Harianpopuler.com - KENDARI – Dewan Pimpinan Wilayah (DPW) Lumbung Informasi Rakyat (LIRA) Sulawesi Tenggara mengecam keras tindakan pembungkaman terhadap kebebasan berpendapat di muka umum, jelang pelaksanaan Rapat Koordinasi Nasional (Rakornas) Produk Hukum Daerah (PHD) 2025 yang akan berlangsung pada 26–28 Agustus 2025 di Kota Kendari.
Gubernur LIRA Sultra, Jefri Rembasa, mengungkapkan kekecewaannya atas adanya dugaan upaya boikot terhadap penyediaan fasilitas sound system, yang biasa digunakan mahasiswa maupun masyarakat dalam menyampaikan aspirasi secara terbuka.
“Banyak hal yang ingin disampaikan masyarakat dan mahasiswa dalam momentum Rakornas PHD ini, khususnya mengenai ketimpangan yang terjadi di Sultra. Namun, pemerintah daerah yang diduga bekerja sama dengan aparat kepolisian justru melakukan pembungkaman. Kami mengecam keras tindakan tersebut,” tegas Jefri, Selasa (26/8/2025).
Ia menilai seharusnya pemerintah memberikan ruang seluas-luasnya bagi masyarakat untuk menyampaikan aspirasi, terlebih pada momentum Rakornas PHD yang menjadi ajang memperkenalkan potensi daerah.
“Masyarakat Sultra ingin menyampaikan langsung kepada para kepala daerah se-Indonesia bahwa provinsi ini memiliki potensi besar di sektor pariwisata, perkebunan, pertambangan, dan hasil bumi lainnya. Dengan demikian, kerja sama dan investasi bisa terjalin, serta berdampak positif pada pertumbuhan ekonomi daerah,” tambahnya.
Namun, menurut Jefri, upaya pengamanan dan pembatasan penggunaan sound system justru dianggap sebagai bentuk nyata pembungkaman suara rakyat. Ia menilai langkah tersebut bertentangan dengan semangat demokrasi dan mencederai cita-cita Asta Cita dari Presiden Prabowo Subianto.

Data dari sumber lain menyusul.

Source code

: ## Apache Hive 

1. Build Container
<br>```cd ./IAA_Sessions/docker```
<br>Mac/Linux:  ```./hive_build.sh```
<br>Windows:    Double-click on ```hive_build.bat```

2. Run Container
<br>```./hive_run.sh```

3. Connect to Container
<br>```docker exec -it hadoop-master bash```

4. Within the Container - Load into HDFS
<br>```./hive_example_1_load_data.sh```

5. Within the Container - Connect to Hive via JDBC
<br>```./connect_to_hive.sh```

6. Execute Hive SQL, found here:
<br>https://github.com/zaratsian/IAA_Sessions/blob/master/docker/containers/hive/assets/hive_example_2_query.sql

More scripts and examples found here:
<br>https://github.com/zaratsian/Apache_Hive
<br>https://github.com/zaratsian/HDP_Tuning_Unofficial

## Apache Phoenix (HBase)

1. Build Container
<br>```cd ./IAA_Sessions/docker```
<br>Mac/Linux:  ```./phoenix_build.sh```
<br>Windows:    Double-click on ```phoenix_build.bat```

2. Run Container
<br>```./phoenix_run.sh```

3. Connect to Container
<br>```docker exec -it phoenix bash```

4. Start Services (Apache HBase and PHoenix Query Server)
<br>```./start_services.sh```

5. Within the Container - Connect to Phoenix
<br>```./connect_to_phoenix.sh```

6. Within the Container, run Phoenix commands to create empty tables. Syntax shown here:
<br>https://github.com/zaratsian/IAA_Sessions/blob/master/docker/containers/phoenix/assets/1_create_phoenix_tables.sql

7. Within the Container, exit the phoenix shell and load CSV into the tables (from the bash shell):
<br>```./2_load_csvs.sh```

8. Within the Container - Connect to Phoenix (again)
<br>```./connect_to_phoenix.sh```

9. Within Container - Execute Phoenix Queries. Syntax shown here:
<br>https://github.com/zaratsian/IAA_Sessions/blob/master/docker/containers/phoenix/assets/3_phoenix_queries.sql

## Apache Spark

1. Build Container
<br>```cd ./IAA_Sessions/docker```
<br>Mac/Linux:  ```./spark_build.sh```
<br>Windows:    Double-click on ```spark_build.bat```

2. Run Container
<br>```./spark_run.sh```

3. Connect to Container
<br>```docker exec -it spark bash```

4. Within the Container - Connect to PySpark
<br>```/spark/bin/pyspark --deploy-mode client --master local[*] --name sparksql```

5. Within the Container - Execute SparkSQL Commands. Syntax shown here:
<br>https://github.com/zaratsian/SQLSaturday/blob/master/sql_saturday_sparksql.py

“Kami sebenarnya merencanakan aksi damai untuk menyampaikan pendapat terkait hadirnya para kepala daerah di Sultra. Tujuan kami jelas, yakni agar mereka mengetahui potensi kerja sama yang bisa dibangun. Sayangnya, beberapa titik penyedia jasa sound system sudah tidak tersedia, bahkan informasinya telah diamankan oleh pihak tertentu. Ini adalah bentuk pembungkaman,” jelasnya.
DPW LIRA Sultra juga menegaskan, apabila kehadiran para kepala daerah di Sultra tidak menghasilkan kerja sama konkret seperti memorandum of understanding (MoU), maka pelaksanaan Rakornas PHD hanya akan menjadi seremonial tanpa dampak fiskal yang signifikan bagi daerah.
“Dengan adanya pembungkaman ini, saya menyebut kondisi Sultra saat ini sebagai ‘Sultra Gelap’ di bawah kepemimpinan Gubernur Andi Sumangerukka,” pungkas Jefri.